死にたくないんですけど iPS細胞は死を克服できるのか 

死にたくないんですけど iPS細胞は死を克服できるのか (ソフトバンク新書)死にたくないんですけど iPS細胞は死を克服できるのか (ソフトバンク新書)
著者:八代 嘉美、海猫沢めろん 他
出版社:ソフトバンククリエイティブ
出版日:2013/09/18

評価〔B〕 iPS細胞をよりよく知るために。
キーワード:生命、iPS細胞、ES細胞、生物学、遺伝子、

昔ならともかく、今なら生物学の最先端研究技術を使うことによって、生老病死にまつわるあらゆる障害を取り除くことができるんじゃないか?(まえがきより抜粋)

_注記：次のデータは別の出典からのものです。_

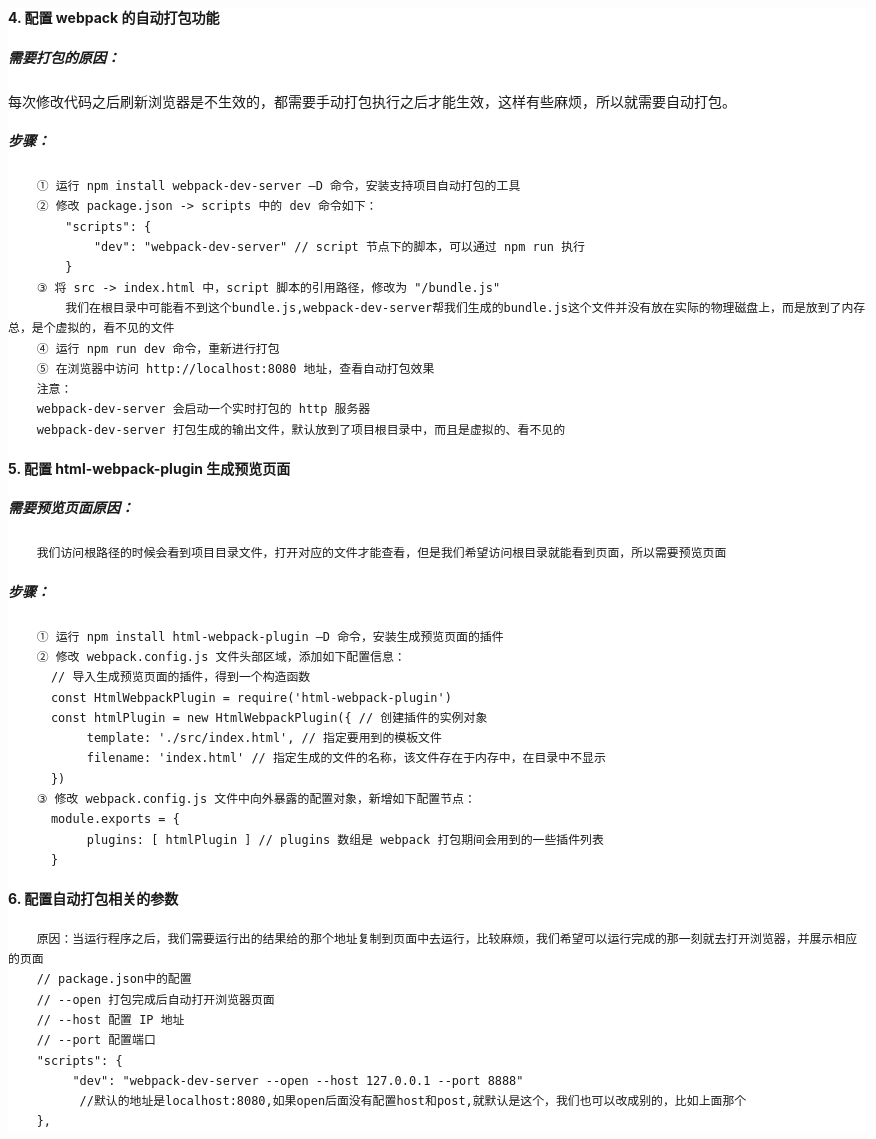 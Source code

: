 ####         4. 配置 webpack 的自动打包功能 

#####             需要打包的原因：

​                每次修改代码之后刷新浏览器是不生效的，都需要手动打包执行之后才能生效，这样有些麻烦，所以就需要自动打包。

#####             步骤：

```
    ① 运行 npm install webpack-dev-server –D 命令，安装支持项目自动打包的工具 
    ② 修改 package.json -> scripts 中的 dev 命令如下： 
        "scripts": {   
            "dev": "webpack-dev-server" // script 节点下的脚本，可以通过 npm run 执行 
        }
    ③ 将 src -> index.html 中，script 脚本的引用路径，修改为 "/bundle.js"
        我们在根目录中可能看不到这个bundle.js,webpack-dev-server帮我们生成的bundle.js这个文件并没有放在实际的物理磁盘上，而是放到了内存总，是个虚拟的，看不见的文件
    ④ 运行 npm run dev 命令，重新进行打包
    ⑤ 在浏览器中访问 http://localhost:8080 地址，查看自动打包效果 
    注意：
    webpack-dev-server 会启动一个实时打包的 http 服务器
    webpack-dev-server 打包生成的输出文件，默认放到了项目根目录中，而且是虚拟的、看不见的 
```

####         5. 配置 html-webpack-plugin 生成预览页面 

#####             需要预览页面原因：

```
 	我们访问根路径的时候会看到项目目录文件，打开对应的文件才能查看，但是我们希望访问根目录就能看到页面，所以需要预览页面
```

#####             步骤：

```
    ① 运行 npm install html-webpack-plugin –D 命令，安装生成预览页面的插件 
    ② 修改 webpack.config.js 文件头部区域，添加如下配置信息： 
      // 导入生成预览页面的插件，得到一个构造函数 
      const HtmlWebpackPlugin = require('html-webpack-plugin') 
      const htmlPlugin = new HtmlWebpackPlugin({ // 创建插件的实例对象   
           template: './src/index.html', // 指定要用到的模板文件   
           filename: 'index.html' // 指定生成的文件的名称，该文件存在于内存中，在目录中不显示 
      }) 
    ③ 修改 webpack.config.js 文件中向外暴露的配置对象，新增如下配置节点： 
      module.exports = {   
           plugins: [ htmlPlugin ] // plugins 数组是 webpack 打包期间会用到的一些插件列表
      } 
```

####         6. 配置自动打包相关的参数 

```
    原因：当运行程序之后，我们需要运行出的结果给的那个地址复制到页面中去运行，比较麻烦，我们希望可以运行完成的那一刻就去打开浏览器，并展示相应的页面
    // package.json中的配置   
    // --open 打包完成后自动打开浏览器页面   
    // --host 配置 IP 地址   
    // --port 配置端口   
    "scripts": { 
         "dev": "webpack-dev-server --open --host 127.0.0.1 --port 8888" 
          //默认的地址是localhost:8080,如果open后面没有配置host和post,就默认是这个，我们也可以改成别的，比如上面那个
    },
```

題名を見て「まったくだ」と思ったのは久しぶりです。作家の海猫沢めろんが死を克服する方法を、友人で生物学者の八代嘉美にあれこれ尋ねてみたのをまとめた生物学の入門書です。特にiPS細胞について掘り下げています。

二人の対話形式で進みますが、一人が素人でもう一人が専門家なので、分かりやすく読みやすいです。率直に疑問や願望をぶつける海猫沢めろんが清々しいです。生物学や医療の専門家には、希望の持てることを断言してほしいという意見は同感です。

自宅でできる遺伝子検査キットから始まり、ES細胞、iPS細胞と繋がっていきます。ESとiPSの違いがよく分からなかったのですが、違いと倫理上の問題点が明確に書かれていて良かったです。また、遺伝子を組み込むのにウイルスを使ったり、外国より日本のほうが研究の規制が厳しいことなども興味深かったです。

ただ、限定された領域での話ですので、生物学全体を語るには不十分です。専門的な知識を得たい方には、不満を感じる内容でしょう。あくまで入門書です。でも、これらの内容が研究や医療の根本あるいは土台なのかもしれません。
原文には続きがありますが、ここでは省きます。